Intermittent self-catheterization is a way to completely empty your bladder when you need to. You put a very thin tube (catheter) into your bladder to allow the urine to flow out. You may use a catheter if you have nerve damage, a problem with your urinary tract, an infection, or diseases that weaken your muscles. Emptying your bladder regularly can prevent urine leaks during the day and kidney damage from blocked urine and infections.

You can empty your bladder every 4 to 6 hours, or as your doctor recommends. It takes practise to learn how to place the catheter. It may be uncomfortable at first, but it should not cause pain.

Follow-up care is a key part of your treatment and safety. Be sure to make and go to all appointments, and call your doctor or nurse call line if you are having problems. It’s also a good idea to know your test results and keep a list of the medicines you take.
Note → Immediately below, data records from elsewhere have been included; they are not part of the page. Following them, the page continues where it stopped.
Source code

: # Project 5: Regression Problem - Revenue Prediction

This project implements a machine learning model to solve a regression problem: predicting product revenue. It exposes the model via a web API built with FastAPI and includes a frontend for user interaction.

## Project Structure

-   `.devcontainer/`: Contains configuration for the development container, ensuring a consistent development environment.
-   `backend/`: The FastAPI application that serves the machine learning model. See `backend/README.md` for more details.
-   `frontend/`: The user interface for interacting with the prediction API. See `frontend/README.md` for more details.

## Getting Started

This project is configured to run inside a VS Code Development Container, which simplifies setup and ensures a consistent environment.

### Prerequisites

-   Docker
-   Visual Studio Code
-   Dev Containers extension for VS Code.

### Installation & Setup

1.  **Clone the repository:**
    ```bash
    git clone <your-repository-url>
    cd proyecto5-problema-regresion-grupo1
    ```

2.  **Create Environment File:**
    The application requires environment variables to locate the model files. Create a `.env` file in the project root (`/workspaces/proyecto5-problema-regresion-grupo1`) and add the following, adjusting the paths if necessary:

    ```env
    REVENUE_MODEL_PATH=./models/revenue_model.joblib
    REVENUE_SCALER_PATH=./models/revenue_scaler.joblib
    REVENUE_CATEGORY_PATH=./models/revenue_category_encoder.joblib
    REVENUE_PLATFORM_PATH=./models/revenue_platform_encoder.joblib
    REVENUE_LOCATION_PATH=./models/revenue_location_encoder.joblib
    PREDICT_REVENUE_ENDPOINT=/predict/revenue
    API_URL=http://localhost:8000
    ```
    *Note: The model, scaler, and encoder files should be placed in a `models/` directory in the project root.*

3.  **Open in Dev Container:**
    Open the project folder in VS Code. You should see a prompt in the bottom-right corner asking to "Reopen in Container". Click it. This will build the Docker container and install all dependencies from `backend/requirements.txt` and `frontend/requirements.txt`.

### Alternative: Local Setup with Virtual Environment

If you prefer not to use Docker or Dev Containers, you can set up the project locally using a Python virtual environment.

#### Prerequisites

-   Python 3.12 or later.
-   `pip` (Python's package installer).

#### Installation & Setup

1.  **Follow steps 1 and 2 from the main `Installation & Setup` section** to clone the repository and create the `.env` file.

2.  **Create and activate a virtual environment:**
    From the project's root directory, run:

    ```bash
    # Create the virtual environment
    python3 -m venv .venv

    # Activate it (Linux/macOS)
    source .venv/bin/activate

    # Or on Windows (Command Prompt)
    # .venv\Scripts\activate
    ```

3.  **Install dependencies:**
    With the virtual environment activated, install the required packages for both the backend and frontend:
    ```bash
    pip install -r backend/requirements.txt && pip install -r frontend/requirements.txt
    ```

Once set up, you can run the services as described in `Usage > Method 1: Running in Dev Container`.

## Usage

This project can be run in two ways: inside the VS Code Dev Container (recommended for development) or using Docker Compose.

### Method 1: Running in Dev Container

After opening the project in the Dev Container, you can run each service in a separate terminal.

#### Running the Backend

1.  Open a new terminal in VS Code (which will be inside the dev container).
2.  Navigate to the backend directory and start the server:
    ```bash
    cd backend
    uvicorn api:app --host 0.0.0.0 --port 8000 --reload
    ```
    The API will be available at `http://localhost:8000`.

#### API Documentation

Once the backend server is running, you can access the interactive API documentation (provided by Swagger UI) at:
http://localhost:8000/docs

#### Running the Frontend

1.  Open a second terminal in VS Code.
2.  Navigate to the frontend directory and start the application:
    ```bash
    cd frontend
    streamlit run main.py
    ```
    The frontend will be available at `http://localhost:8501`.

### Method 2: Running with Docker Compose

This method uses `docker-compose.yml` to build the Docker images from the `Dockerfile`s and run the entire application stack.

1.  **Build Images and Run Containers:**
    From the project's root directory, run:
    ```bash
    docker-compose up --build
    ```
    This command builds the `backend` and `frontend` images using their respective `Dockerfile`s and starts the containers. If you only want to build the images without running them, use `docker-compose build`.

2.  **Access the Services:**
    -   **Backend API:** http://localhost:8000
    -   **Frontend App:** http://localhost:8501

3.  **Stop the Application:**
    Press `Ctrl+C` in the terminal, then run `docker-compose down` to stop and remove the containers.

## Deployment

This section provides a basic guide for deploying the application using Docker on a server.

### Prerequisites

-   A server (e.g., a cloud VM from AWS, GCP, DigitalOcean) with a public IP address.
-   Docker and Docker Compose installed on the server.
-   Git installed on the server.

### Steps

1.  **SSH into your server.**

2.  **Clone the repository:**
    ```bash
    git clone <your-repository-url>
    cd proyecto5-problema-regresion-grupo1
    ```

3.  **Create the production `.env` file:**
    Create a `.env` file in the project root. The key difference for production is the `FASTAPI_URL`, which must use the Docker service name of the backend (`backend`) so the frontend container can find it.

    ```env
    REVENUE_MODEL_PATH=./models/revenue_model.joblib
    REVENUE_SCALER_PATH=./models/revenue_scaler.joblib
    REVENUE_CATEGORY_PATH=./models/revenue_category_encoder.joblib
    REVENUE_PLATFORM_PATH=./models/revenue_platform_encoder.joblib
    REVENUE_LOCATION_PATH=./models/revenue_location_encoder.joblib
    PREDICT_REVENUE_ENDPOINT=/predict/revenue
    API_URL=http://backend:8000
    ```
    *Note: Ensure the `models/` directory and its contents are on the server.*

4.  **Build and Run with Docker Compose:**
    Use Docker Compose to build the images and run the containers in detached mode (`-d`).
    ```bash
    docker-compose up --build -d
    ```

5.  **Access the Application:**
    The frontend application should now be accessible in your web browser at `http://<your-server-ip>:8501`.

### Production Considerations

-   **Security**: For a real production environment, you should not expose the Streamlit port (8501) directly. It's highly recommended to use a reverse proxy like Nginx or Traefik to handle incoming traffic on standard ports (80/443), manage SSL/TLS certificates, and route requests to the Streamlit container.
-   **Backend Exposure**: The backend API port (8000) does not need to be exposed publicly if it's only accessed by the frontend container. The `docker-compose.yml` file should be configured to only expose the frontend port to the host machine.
How can you care for yourself at home?

  • Note signs that you may need to empty your bladder. These include swelling in your belly, a feeling of fullness, sweating, chills, or a headache.
  • Gather the supplies you need to insert the catheter. These include the catheter, a lubricating jelly such as K-Y Jelly that dissolves in water (not petroleum jelly like Vaseline), and a container to hold the urine.
    • Wash and dry your hands.
    • Place the urine container between your legs.
    • Clean the end of your penis well with soap and water.
    • Spread the lubricating jelly on the tip of the catheter and put the other end of the catheter in the container.
    • Insert the catheter into the opening to the penis. Move the catheter until it is in the bladder and urine begins to flow out. Then insert it about 2.5 centimetres more.
    • Let the urine drain into the container.
    • Remove the catheter slowly. Wash it with warm, soapy water; dry it; and put it into a clean container.
    • Wash and dry your hands.

When should you call for help?

Call your doctor or nurse call line now or seek immediate medical care if:

  • You have a fever not caused by the flu or other illness.
  • You have severe pain in your lower back.
  • You have blood or pus in your urine.
  • Your urine is cloudy or smells bad.
  • You have pain or bleeding when you insert the catheter.
  • You have swelling in your belly.
  • You cannot empty your bladder with the catheter.
  • Your symptoms do not get better, or they get worse.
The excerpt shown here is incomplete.